Targeting glucosylceramide synthase induction of cell surface globotriaosylceramide (Gb3) in acquired cisplatin-resistance of lung cancer and malignant pleural mesothelioma cells.

Exp Cell Res 2015 Aug 22;336(1):23-32. Epub 2015 May 22.

Department of Medical Biosciences, Umeå University, S-901 85 Umea, Sweden.

Background: Acquired resistance to cisplatin treatment is a caveat when treating patients with non-small cell lung cancer (NSCLC) and malignant pleural mesothelioma (MPM). Ceramide increases in response to chemotherapy, leading to proliferation arrest and apoptosis. However, a tumour stress activation of glucosylceramide synthase (GCS) follows to eliminate ceramide by formation of glycosphingolipids (GSLs) such as globotriaosylceramide (Gb3), the functional receptor of verotoxin-1. Ceramide elimination enhances cell proliferation and apoptosis blockade, thus stimulating tumor progression. GSLs transactivate multidrug resistance 1/P-glycoprotein (MDR1) and multidrug resistance-associated protein 1 (MRP1) expression which further prevents ceramide accumulation and stimulates drug efflux. We investigated the expression of Gb3, MDR1 and MRP1 in NSCLC and MPM cells with acquired cisplatin resistance, and if GCS activity or MDR1 pump inhibitors would reduce their expression and reverse cisplatin-resistance.

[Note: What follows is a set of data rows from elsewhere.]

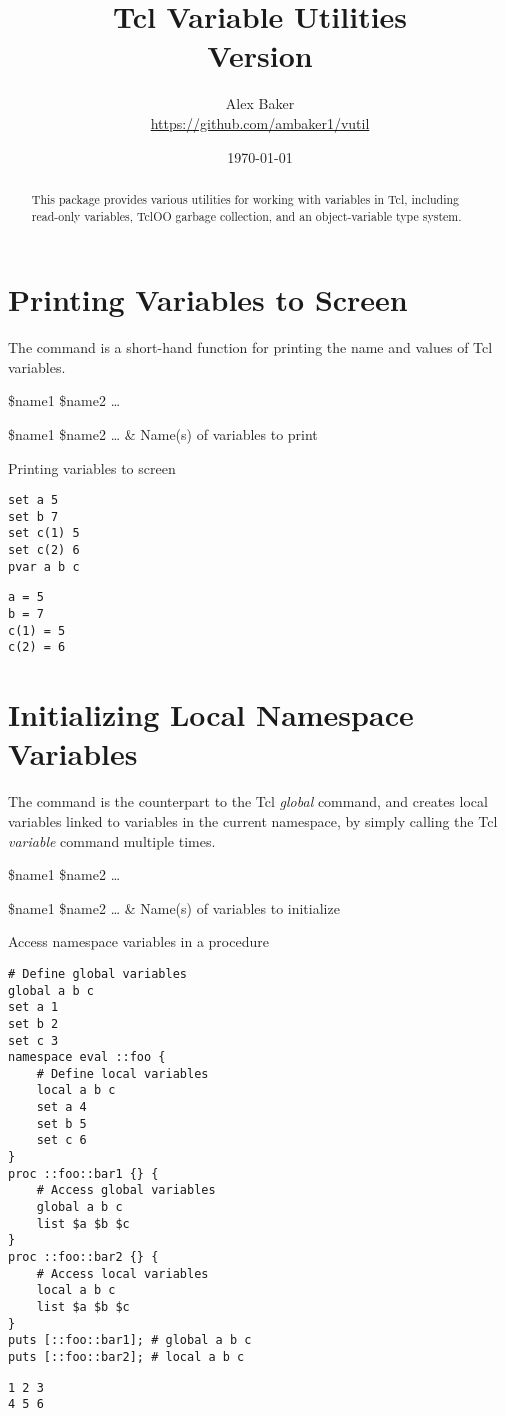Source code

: \documentclass{article}
\title{\Huge Tcl Variable Utilities\\\small Version \version}
\author{Alex Baker\\\small\url{https://github.com/ambaker1/vutil}}
\date{\small\today}
\begin{document}
\maketitle
\begin{abstract}
\begin{center}
This package provides various utilities for working with variables in Tcl, including read-only variables, TclOO garbage collection, and an object-variable type system.
\end{center}
\end{abstract}
\clearpage
\section{Printing Variables to Screen} 
The  command is a short-hand function for printing the name and values of Tcl variables.
\begin{syntax}
 \$name1 \$name2 …
\end{syntax}
\begin{args}
\$name1 \$name2 … & Name(s) of variables to print
\end{args}

\begin{example}{Printing variables to screen}
\begin{lstlisting}
set a 5
set b 7
set c(1) 5
set c(2) 6
pvar a b c
\end{lstlisting}
\tcblower
\begin{lstlisting}
a = 5
b = 7
c(1) = 5
c(2) = 6
\end{lstlisting}
\end{example}
\clearpage
\section{Initializing Local Namespace Variables}
The command  is the counterpart to the Tcl \textit{global} command, and creates local variables linked to variables in the current namespace, by simply calling the Tcl \textit{variable} command multiple times.
\begin{syntax}
 \$name1 \$name2 …
\end{syntax}
\begin{args}
\$name1 \$name2 … & Name(s) of variables to initialize
\end{args}
\begin{example}{Access namespace variables in a procedure}
\begin{lstlisting}
# Define global variables
global a b c
set a 1
set b 2
set c 3
namespace eval ::foo {
    # Define local variables
    local a b c
    set a 4
    set b 5
    set c 6
}
proc ::foo::bar1 {} {
    # Access global variables
    global a b c
    list $a $b $c
}
proc ::foo::bar2 {} {
    # Access local variables
    local a b c
    list $a $b $c
}
puts [::foo::bar1]; # global a b c
puts [::foo::bar2]; # local a b c
\end{lstlisting}
\tcblower
\begin{lstlisting}
1 2 3
4 5 6
\end{lstlisting}
\end{example}
\end{document}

Methods: Cell surface expression of Gb3, MDR1 and MRP1 and intracellular expression of MDR1 and MRP1 was analyzed by flow cytometry and confocal microscopy on P31 MPM and H1299 NSCLC cells and subline cells with acquired cisplatin resistance. The effect of GCS inhibitor PPMP and MDR1 pump inhibitor cyclosporin A for 72h on expression and cisplatin cytotoxicity was tested.

Results: The cisplatin-resistant cells expressed increased cell surface Gb3. Cell surface Gb3 expression of resistant cells was annihilated by PPMP whereas cyclosporin A decreased Gb3 and MDR1 expression in H1299 cells. No decrease of MDR1 by PPMP was noted in using flow cytometry, whereas a decrease of MDR1 in H1299 and H1299res was indicated with confocal microscopy. No certain co-localization of Gb3 and MDR1 was noted. PPMP, but not cyclosporin A, potentiated cisplatin cytotoxicity in all cells.

Conclusions: Cell surface Gb3 expression is a likely tumour biomarker for acquired cisplatin resistance of NSCLC and MPM cells. Tumour cell resistance to MDR1 inhibitors of cell surface MDR1 and Gb3 could explain the aggressiveness of NSCLC and MPM. Therapy with GCS activity inhibitors or toxin targeting of the Gb3 receptor may substantially reduce acquired cisplatin drug resistance of NSCLC and MPM cells.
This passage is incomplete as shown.